Businesses registered for Goods and Services Tax (GST) purposes are required to collect GST for goods and services that are subject to GST. They can then claim Input Tax Credits for the GST that they paid to produce the goods and services which are subject to GST. The net amount (collectible GST, less ITC) is remitted to the federal government. In general, all purchasers are required to pay GST for goods and services subject to GST, unless they are specifically exempt by the federal government.

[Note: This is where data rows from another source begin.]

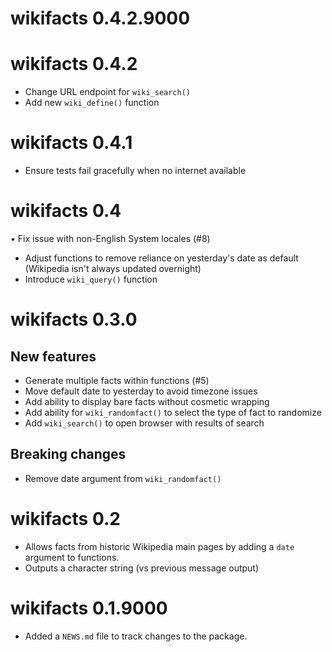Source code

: # wikifacts 0.4.2.9000

# wikifacts 0.4.2

* Change URL endpoint for `wiki_search()`
* Add new `wiki_define()` function 

# wikifacts 0.4.1

* Ensure tests fail gracefully when no internet available

# wikifacts 0.4

• Fix issue with non-English System locales (#8)
* Adjust functions to remove reliance on yesterday's date as default (Wikipedia isn't always updated overnight)
* Introduce `wiki_query()` function

# wikifacts 0.3.0

## New features
* Generate multiple facts within functions (#5)
* Move default date to yesterday to avoid timezone issues
* Add ability to display bare facts without cosmetic wrapping
* Add ability for `wiki_randomfact()` to select the type of fact to randomize
* Add `wiki_search()` to open browser with results of search

## Breaking changes
* Remove date argument from `wiki_randomfact()`

# wikifacts 0.2

* Allows facts from historic Wikipedia main pages by adding a `date` argument to functions.
* Outputs a character string (vs previous message output)

# wikifacts 0.1.9000

* Added a `NEWS.md` file to track changes to the package.
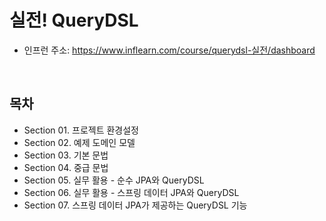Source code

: # 실전! QueryDSL

 - 인프런 주소: https://www.inflearn.com/course/querydsl-실전/dashboard

<br/>

## 목차

 - Section 01. 프로젝트 환경설정
 - Section 02. 예제 도메인 모델
 - Section 03. 기본 문법
 - Section 04. 중급 문법
 - Section 05. 실무 활용 - 순수 JPA와 QueryDSL
 - Section 06. 실무 활용 - 스프링 데이터 JPA와 QueryDSL
 - Section 07. 스프링 데이터 JPA가 제공하는 QueryDSL 기능

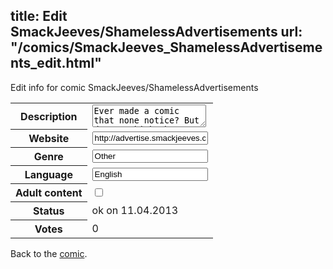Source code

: title: Edit SmackJeeves/ShamelessAdvertisements
url: "/comics/SmackJeeves_ShamelessAdvertisements_edit.html"
---
Edit info for comic SmackJeeves/ShamelessAdvertisements

<form name="comic" action="http://gaepostmail.appengine.com/comic" name="post">
<table class="comicinfo">
<tr>
<th>Description</th><td><textarea name="description">Ever made a comic that none notice? But do you think the comic would be very good? Well, you just gotta advertise somewhere, but that'll anger other authors. NOT ANY MORE! In this comic, you can post as much advertisements as you like! Show others your comics, and watch comics from others! that way, everyone will be able to read the latest comics! Please only place advertisements for comics here, so no fillers, no bios, no spritesheets. Don't forget to add a link towards your comic profile in the comments section below the ad! : ) We request that you read the rules &amp; guidelines section if you haven't done so already. Please don't be negative about comics in the comments, no one wants their ad to look bad. For those interested: Last author count: 457 authors (February 2nd 2013)</textarea></td>
</tr>
<tr>
<th>Website</th><td><input type="text" name="url" value="http://advertise.smackjeeves.com/comics/"/></td>
</tr>
<tr>
<th>Genre</th><td><input type="text" name="genre" value="Other"/></td>
</tr>
<tr>
<th>Language</th><td><input type="text" name="language" value="English"/></td>
</tr>
<tr>
<th>Adult content</th><td><input type="checkbox" name="adult" value="adult" /></td>
</tr>
<tr>
<th>Status</th><td>ok on 11.04.2013</td>
</tr>
<tr>
<th>Votes</th><td>0</div></td>
</tr>
</table>
</form>

Back to the [comic](/comics/SmackJeeves_ShamelessAdvertisements.html).
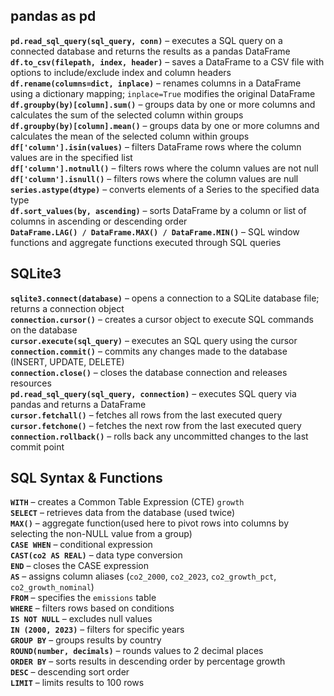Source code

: ## pandas as pd

**`pd.read_sql_query(sql_query, conn)`** – executes a SQL query on a connected database and returns the results as a pandas DataFrame  
**`df.to_csv(filepath, index, header)`** – saves a DataFrame to a CSV file with options to include/exclude index and column headers  
**`df.rename(columns=dict, inplace)`** – renames columns in a DataFrame using a dictionary mapping; `inplace=True` modifies the original DataFrame  
**`df.groupby(by)[column].sum()`** – groups data by one or more columns and calculates the sum of the selected column within groups  
**`df.groupby(by)[column].mean()`** – groups data by one or more columns and calculates the mean of the selected column within groups  
**`df['column'].isin(values)`** – filters DataFrame rows where the column values are in the specified list  
**`df['column'].notnull()`** – filters rows where the column values are not null  
**`df['column'].isnull()`** – filters rows where the column values are null  
**`series.astype(dtype)`** – converts elements of a Series to the specified data type  
**`df.sort_values(by, ascending)`** – sorts DataFrame by a column or list of columns in ascending or descending order  
**`DataFrame.LAG() / DataFrame.MAX() / DataFrame.MIN()`** – SQL window functions and aggregate functions executed through SQL queries  

## SQLite3

**`sqlite3.connect(database)`** – opens a connection to a SQLite database file; returns a connection object  
**`connection.cursor()`** – creates a cursor object to execute SQL commands on the database  
**`cursor.execute(sql_query)`** – executes an SQL query using the cursor  
**`connection.commit()`** – commits any changes made to the database (INSERT, UPDATE, DELETE)  
**`connection.close()`** – closes the database connection and releases resources  
**`pd.read_sql_query(sql_query, connection)`** – executes SQL query via pandas and returns a DataFrame  
**`cursor.fetchall()`** – fetches all rows from the last executed query  
**`cursor.fetchone()`** – fetches the next row from the last executed query  
**`connection.rollback()`** – rolls back any uncommitted changes to the last commit point  

## SQL Syntax & Functions

**`WITH`** – creates a Common Table Expression (CTE) `growth`  
**`SELECT`** – retrieves data from the database (used twice)  
**`MAX()`** – aggregate function(used here to pivot rows into columns by selecting the non-NULL value from a group)  
**`CASE WHEN`** – conditional expression  
**`CAST(co2 AS REAL)`** – data type conversion  
**`END`** – closes the CASE expression  
**`AS`** – assigns column aliases (`co2_2000`, `co2_2023`, `co2_growth_pct`, `co2_growth_nominal`)  
**`FROM`** – specifies the `emissions` table  
**`WHERE`** – filters rows based on conditions  
**`IS NOT NULL`** – excludes null values  
**`IN (2000, 2023)`** – filters for specific years  
**`GROUP BY`** – groups results by country  
**`ROUND(number, decimals)`** – rounds values to 2 decimal places  
**`ORDER BY`** – sorts results in descending order by percentage growth  
**`DESC`** – descending sort order  
**`LIMIT`** – limits results to 100 rows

To illustrate how GST works, consider a simplified example of a washing machine, which begins with mining of iron ore. The mine sells ore to a steel maker for $100, plus $7 GST which is remitted to the federal government. In transforming the ore into steel, the steel maker adds $200 (including profits) to its value and sells the steel to the appliance manufacturer for $300. The steel maker charges $21 GST on the sale, but claims ITC of $7 and therefore remits $14 difference to the federal government. If the appliance manufacturer sells the washing machine to a retailer for $500, it charges $35 GST, claims ITC of $21, and remits the difference of $14 to the government. Similarly, GST is charged and refunded at various stages of the production and sale chain until the final sale to the consumer.

Design Manager Implementation

Charging tax to the client is fairly straight forward: simply setup a sales tax code for each HST /GST providence that needs to be analyzed separately.  Examples below:

Example of one Sales Tax Code in detail is shown below.

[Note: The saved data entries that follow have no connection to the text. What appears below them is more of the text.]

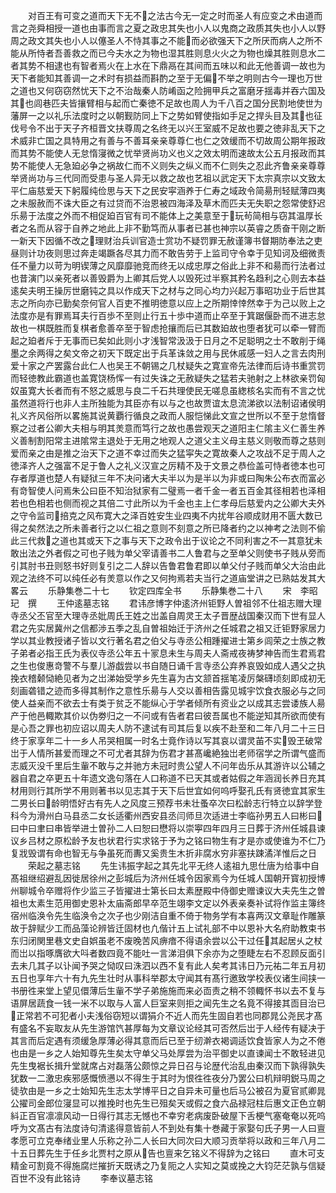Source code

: <!-- { "loadSidebar": true } -->
　　对百王有可变之道而天下无不之法古今无一定之时而圣人有应变之术由道而言之尧舜相授一道也由事而言之夏之政忠其失也小人以鬼商之政质其失也小人以野周之政文其失也小人以僿圣人不恃其事之不能而必欲强天下之所厌而病人之所不能从所恃者吾善救之而已今夫水之为物也湿其胜则息火火之为物也燥其胜则息水二者其势不相逮也有智者焉火在上水在下鼎鬲在其间而五味以和此无他善调一故也为天下者能知其善调一之术时有损益而斟酌之至于无偏不举之明则古今一理也万世之道也又何窃窃然忧天下之不治哉秦人防崤函之险拥甲兵之富磨牙揺毒并吞六国及其也闾巷匹夫皆攘臂相与起而亡秦徳不足故也周人为千八百之国分民割地使世为藩屏一之以礼乐法度时之以朝觐防同上下之势如臂使指如手足之捍头目及其也征伐号令不出于天子齐桓晋文扶尊周之名终无以兴王室威不足故也要之徳非乱天下之术威非亡国之具特用之有善与不善耳亲亲尊尊仁也仁之效缓而不切故周公期年报政而其势不能使人无怠惰寖微之忧举贤尚功义也义之效太明而速故太公五月报政而其势不能使人无急廹必争之祸故仁而不义则失之纵义而不仁则失之忍此齐鲁亲亲尊尊举贤尚功与三代同而受患与圣人异无以救之故也艺祖以武定天下太宗真宗以文致太平仁庙慈爱天下躬履纯俭思与天下之民安寜涵养于仁寿之域政令简昜刑轻赋薄四夷之未服赦而不诛大臣之有过贷而不治恩被四海泽及草木而匹夫无失职之怨常使舒迟乐昜于法度之外而不相促廹百官有司不能体上之美意至于玩茍简相与窃其温厚长者之名而从容于自养之地此上非不勤笃而从事者已甚也神宗以英睿之质奋干刚之断一新天下因循不改之理财治兵训官造士赏功不疑罚罪无赦谨簿书督期防奉法之吏昼则计功夜则思过奔走竭蹶各尽其力而不敢告劳于上监司守令幸于见知诃及细微责任不量力以苛为明锲薄之风靡靡驰竞而终无以成忠厚之俗此上非不和昜而行法者过也昔演门以亲死者以善毁爵为上卿其后党人以毁死过半察其矜名趋利之心则去本益逺矣夫明王操厉世磨钝之具以作成天下之材与之同心均力兴起万事昭功业于后世其志之所向亦已勤矣奈何官人百吏不推明徳意以应上之所期悻悻然幸于为己以败上之法度亦是有罪焉耳夫行百歩不至则止行五十歩中道而止卒至于箕踞偃卧而不进志怠故也一棋既胜而复棋者愈善卒至于智虑抢攘而后已其数廹故也堕者犹可以牵一臂而起之廹者斥于无事而已矣如此则小才浅智常汲汲于日月之不足聪明之士不敢削于绳墨之余两得之矣文帝之初天下既定出于兵革诛敛之用与民休戚感一妇人之言去肉刑爱十家之产罢露台此仁人也吴王不朝锡之几杖疑失之寛宣帝先法律而后诗书重赏罚而轻徳教此霸道也盖寛饶杨恽一有过失诛之无赦疑失之猛若夫驰射之上林欲亲罚匈奴虽寛大长者而有不怒之威思与良二千石共理使民无嗟息虽緫核名实而有不言之忧虽然道将行也非人主所独能为其臣亦有以与之也故贾谊太息流涕欲以法制诏诸侯明礼义齐风俗所以畧施其说黄覇行循良之政而人服恺悌此文宣之世所以不至于怠惰督察之过者公卿大夫相与明其羙意而笃行之故也愚尝观天之道阳主仁隂主义仁善生养义善制割阳常主进隂常主退处于无用之地观人之道父主义母主慈义则敬而尊之慈则爱而亲之由是推之治天下之道不幸过而失之猛寜失之寛故秦人之攻战不足于周人之徳泽齐人之强富不足于鲁人之礼义汉宣之厉精不及于文景之恭俭盖可恃者徳本也可存者厚道也楚人有疑狱三年不决问诸大夫半以为是半以为非或曰陶朱公布衣而富必有竒智使人问焉朱公曰臣不知治狱家有二璧焉一者千金一者五百金其径相若也泽相若也色相若也侧而视之其倍二寸此所以为千金也主上仁孝母后慈爱内之公卿大夫外之守令监司掊克之风布寛大之泽百姓安生业四夷不内扰年谷顺成财用不匮大数已得之矣然法之所未善者行之以仁祖之意则不刻意之所已降者约之以神考之法则不偷此三代救之道也其或天下之事与天下之政令出于议论之不同利害之不一其意犹未敢出法之外者假之可也子贱为单父宰请善书二人鲁君与之至单父则使书子贱从旁而引其肘书丑则怒书好则复引之二人辞以告鲁君鲁君即以单父付子贱而单父大治由此观之法终不可以纯任必有羙意以作之又何拘焉若夫当行之道庙堂讲之已熟姑发其大畧云
　　乐静集巻二十七
　　钦定四库全书
　　乐静集巻二十八
　　宋　李昭玘　撰
　　王仲逺墓志铭
　　君讳彦博字仲逺济州钜野人曽祖邻不仕祖志赠大理寺丞父丕官至大理寺丞妣周氏王姓之岀盖自周灵王太子晋歴战国秦汉而下世有显人君之先实居冀州之信都渉五季之乱自曽祖始迁于济州之任城君之祖又迁钜野家居力学以其业教授诸子皆以文行著名君之伯父与寺丞公相踵擢进士第乡闾荣之士族之教子弟者必指王氏为表仪寺丞公年五十冡息未生与周夫人斋戒夜祷梦神告而生君焉君之生也俊惠竒警不与羣儿游戯尝以书自随日诵千言寺丞公弃养哀毁如成人遇父之执挽衣稽颡恸絶见者为之岀涕始受学乡先生喜为古文颔首揺笔凌厉槃礴顷刻即成初无刻画砻错之迹而多得其制作之意性乐昜与人交以善相告露见城宇饮食衣服必与之同使人益亲而不欲去士有类于贫乏不能纵心于学者倾所有资业之以成其志尝诿族人昜产于他邑輙欺其价以伪劵归之一不问或有告者君曰彼吾属也不能逆知其所欲而使有是心吾之罪也初应诏以周夫人防不逮试有司其后复以疾不赴至和二年八月二十三日终于家享年二十一乡人吊哭相属一时名士竟作诗以写其哀以谓灵苖不实毁玊破常岀于人情所甚爱而理之不可尤者其辞为伤君才甚髙巉絶独岀老师宿学之所谓气盛而志威灭没千里后生軰不敢与之并驰方未冠时贵公望人不问年齿乐从其游许以公辅之器自君之卒更五十年遗文逸句落在人口称道不已天其或者姑假之年涵润长养日充其材用则行其所学不用则著书以见志其于天下后世宜如何呜呼娶孔氏有贤徳宜其家生二男长曰龄明悟好古有先人之风度三预荐书未壮蚤卒次曰松龄志行特立以辞学登科今为滑州白马县丞二女长适衢州西安县丞闫师旦次适进士李临孙男五人曰彬曰曰中曰聿曰串皆举进士曽孙二人曰恕曰懋将以崇寕四年四月三日葬于济州任城县谏议乡吕材之原松龄予友也状君行实求铭于予为之铭曰物生有才是亦或使谁为不仁乃复戕毁谓有命也智无与争虽死而夀又奚贵生木折非腐水穷非塞扶踈潏洋惟后之日
　　荣起之墓志铭
　　先生讳振字起之其先北平无终人逺祖九思仕唐为给事中自髙祖继绍避乱因徙居徐州之彭城后为济州任城令因家焉今为任城人国朝开寳初授博州聊城令卒赠将作少监三子皆擢进士第长曰太素歴殿中侍御史赠谏议大夫先生之曽祖也太素生范用御史恩补太庙斋郎早卒范生翊李文定以外表亲奏补试将作监主簿终宿州临涣令先生临涣令之次子也少刚洁自重不倚于物务学有本喜两汉文章耻作雕篆故于辞赋少工而品藻论辨皆迁固材也凢偕计五上试礼部不中以恩补大名府助教束书东归闭関里巷文史自娯虽老不废晚苦风痹瘖不得语余尝以公干过任其起居乆之杖而岀以指啄膺欲大呌者数四竟不能吐一言涕泪俱下余亦为之堕睫左右不忍顾反面引去未几其子以讣闻予哭之恸叹曰洙泗以西不复有此人矣考其讳日乃元祐二年五月初五日也享年六十有九先生壮时从事科举郡太守闻其有髙行邀致学校表仪诸生间挟一书册徃来堂上望见儇薄后生軰不学子弟施施而来必靣责之稍不领輙怀书以去不复与语屏居蔬食一钱一米不以取与人富人巨室来则拒之闻先生之名竟不得接其靣目治已正常若不可犯者小夫浅俗窃短以谓狷介不近人而先生固自若也同郡晁公尧民才髙有盛名不妄取友从先生游馆饩甚厚每为文章议论经其可否然后岀于人经传有疑决于其言而后定遇有须缓急厚薄必得其意而后已至于纫澣衣褐调适饮食皆家人为之不倦也由是一乡之人始知尊先生矣太守单父马处厚尝为治平御史以直谏闻士不敢轻进见先生曳裾长揖升堂就席占对磊落公颇惊之异日召与论歴代治乱由秦汉而下孰得孰失犹数一二激忠疾邪感慨愤懑以不得生于其时为恨徃徃夜分乃罢公曰机辩明鋭马周之徒欤由是一乡之士始知先生志太学博平日之自异未可量也后马公被召为夏官贰卿晁公擢司金郎位寖显可以推挽时也先生已殂矣天或假之食六品禄冠柱后惠文正色立朝紏正百官凛凛风动一日得行其志无憾也不幸穷老病废卧破屋下舌梗气塞奄奄以死呜呼为文髙古有法度诗句清逺得意皆前人不到处有集十巻藏于家娶句氏子男一人曰亶孝愿可立克奉绪业里人乐称之孙二人长曰大同次曰大顺习贡举将以政和三年八月二十五日葬先生于任乡北贾村之原从告也亶来乞铭义不得辞为之铭曰
　　直木可支精金可割竟不得施腐烂摧折天既诱之乃复阨之人实知之莫或挽之大钧茫茫孰与信疑百世不没有此铭诗
　　李奉议墓志铭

NOTE:  ACTUAL TAX PERCENTAGES MAY NOT BE UP-TO-DATE. ALWAYS CHECK WITH YOUR PROPER TAX AUTHORITY FOR CORRECT PERCENTAGES AND TAXABLES.


To track ITC, one of the Design Manager Component Types must be used for this purpose.   In the example below, we have edited the 5th component type and changed it for ITC.


See the article here on how to change a component type.


Each Sales Category can be edited and the COGS account changed to a common account number for the ITC type for each Category.  Below is an example of a Sales Category changed for the ITC component type.


It is not necessary to include GST on the Purchase Orders but the GST can be recorded using the ITC Component Type when the Vendor Invoice is entered.  The ITC should not be passed onto the client.  The Account Inquiry Report or Purchases Journal can be used to report the ITC to claim.